The object of study is historical and subject to narrative anchoring; but the conceptual toolkit brought to bear on the object, and the interpretive situation or perspective, are themselves historical and ultimately referrable to a global cognitive mapping which accounts for the historicity (or the evolutionary origin) of conceptual tools, objects, perspectives, situations, and personal histories. Every object or event has an inherent history, a narrativity which can be teased out of it, and every theory brought to bear on the object or event has a historical situatedness, an intellectual history, and an institutional context.
There is therefore an inherent dialectic between the contingent / supervenient aspects and the coherent situatedness of the interpretive act understood from an evolutionary perspective; and this is one of the dimensions of the complexity of an object, as seen from a given perspective.
In order to organize and map this complex dialectic, a number of levels of contingency and emergence bearing on interpretation are distinguished; not indeed for the first time, but rather because of their recurrent usefulness as mapping tools, in such evolutionary philosophies as that of Spencer, or in current accounts of Big History. These are the levels of interpretation relative to cosmic evolution, biological evolution, neural-cognitive evolution, cultural evolution, and personal life history. The paper will explore the role of hindsight in narrative hermeneutics, bearing in mind the aforementioned levels of complexity. There is a narratological dimension in such cosmological approaches to complexity which has been insufficiently theorised, and some way may be made towards that aim by emphasizing the narrativity of these accounts, and the role that narratology can play in making these conceptual models more self-conscious and aware of their own historical situatedness and of their formal and generic constraints.

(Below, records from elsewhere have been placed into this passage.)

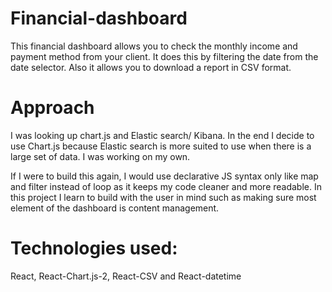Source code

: # Financial-dashboard

This financial dashboard allows you to check the monthly income and payment method from your client. It does this by filtering the date from the date selector. Also it allows you to download a report in CSV format. 

# Approach
I was looking up chart.js and Elastic search/ Kibana. In the end I decide to use Chart.js because Elastic search is more suited to use when there is a large set of data. I was working on my own.

If I were to build this again, I would use declarative JS syntax only like map and filter instead of loop as it keeps my code cleaner and more readable. In this project I learn to build with the user in mind such as making sure most element of the dashboard is content management. 

# Technologies used: 
React, React-Chart.js-2, React-CSV and React-datetime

To come full circle to the issue of contingency, the recent cosmological proposal of Roberto Mangabeira Unger and Lee Smolin in The Singular Universe and the Reality of Time (2015) forcefully asserts the nature of reality as a unified web of relationships within a single temporal narrative, as it restores the singularity of time as an irreducible cosmological primitive. The universe progressively unfolds in time and generates unprecedented levels of complexity, in a way which is creative and not as a replay of pre-established models, not as the projection onto time of a timeless set of Platonic models and mathematical ideas. If Time is to be asserted as the irreducible fundamental backdrop of cosmic evolution, as the foundation on which complex emergents are built through unprecedented interactions, narrative too is a fundamental phenomenon and a fundamental tool in understanding the complexity of all phenomena, since narrative is our way of coming to terms with objects as the product of time and of complex and unprecedented interactions.